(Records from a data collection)
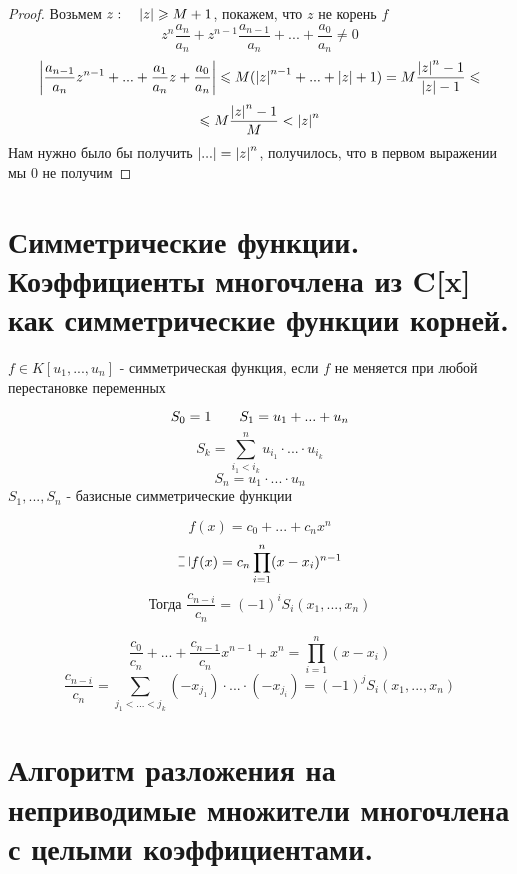 \documentclass[algebra]{subfiles}
\begin{document}
    \begin{proof}
        Возьмем $z :  \quad \left|z\right| \geqslant M + 1$, покажем, что $z$  не корень $f$
        \[z^n \frac{a_n}{a_n} + z^{n - 1}  \frac{a_{n - 1} }{a_n} + ... + \frac{a_0}{a_n} \neq 0\]
        \[\left|\frac{a_{n - 1} }{a_n} z^{n - 1} + ... + \frac{a_1}{a_n} z  + \frac{a_0}{a_n}\right| \leqslant M(\left|z\right|^{n - 1} + ... + \left|z\right| + 1)
        = M \frac{\left|z\right|^n - 1}{\left|z\right| - 1} \leqslant\]
        \[\leqslant M \frac{\left|z\right|^n - 1}{M} < \left|z\right|^n\]
        Нам нужно было бы получить $\left|...\right| = \left|z\right|^n$, получилось, что в первом выражении мы 0 не получим
    \end{proof}

    \section{Симметрические функции. Коэффициенты многочлена из C[x] как симметрические функции корней.}

    \begin{definition}
        $f \in K[u_1, ..., u_n]$ - симметрическая функция, если $f$ не меняется при любой перестановке переменных
        \begin{Example}
            \[S_0 = 1 \qquad S_1 = u_1 + ... + u_n\]
            \[S_k = \sum_{i_1 < i_k}^n u_{i_1} \cdot ... \cdot u_{i_k}\]
            \[S_n = u_1 \cdot ... \cdot u_n\]
            $S_1,...,S_n$ - базисные симметрические функции
        \end{Example}
    \end{definition}

    \begin{Theorem}[Виета]
        \[f(x) = c_0 + ... + c_n x^n\]
        \[\letus f(x) = c_n \prod_{i=1}^n (x - x_i)^{n-1}\]
        \[\text{Тогда } \frac{c_{n-i}}{c_n} = (-1)^i S_i (x_1,...,x_n)\]
    \end{Theorem}

    \begin{Proof}
        \[\frac{c_0}{c_n} + ... + \frac{c_{n-1}}{c_n}x^{n-1} + x^n = \prod_{i=1}^n (x - x_i)\]
        \[\frac{c_{n-i}}{c_n} = \sum_{j_1 < ... < j_k} (-x_{j_1}) \cdot ... \cdot (-x_{j_i}) = (-1)^j S_i(x_1,...,x_n)\]
    \end{Proof}

    \section{Алгоритм разложения на неприводимые множители многочлена с целыми коэффициентами.}
\end{document}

*INSTRUCTIONS TO FOLLOW*
Every line above that includes the word "frac" must appear in the answer.

*RESULT OF THIS TASK*
        \[z^n \frac{a_n}{a_n} + z^{n - 1}  \frac{a_{n - 1} }{a_n} + ... + \frac{a_0}{a_n} \neq 0\]
        \[\left|\frac{a_{n - 1} }{a_n} z^{n - 1} + ... + \frac{a_1}{a_n} z  + \frac{a_0}{a_n}\right| \leqslant M(\left|z\right|^{n - 1} + ... + \left|z\right| + 1)
        = M \frac{\left|z\right|^n - 1}{\left|z\right| - 1} \leqslant\]
        \[\leqslant M \frac{\left|z\right|^n - 1}{M} < \left|z\right|^n\]
        \[\text{Тогда } \frac{c_{n-i}}{c_n} = (-1)^i S_i (x_1,...,x_n)\]
        \[\frac{c_0}{c_n} + ... + \frac{c_{n-1}}{c_n}x^{n-1} + x^n = \prod_{i=1}^n (x - x_i)\]
        \[\frac{c_{n-i}}{c_n} = \sum_{j_1 < ... < j_k} (-x_{j_1}) \cdot ... \cdot (-x_{j_i}) = (-1)^j S_i(x_1,...,x_n)\]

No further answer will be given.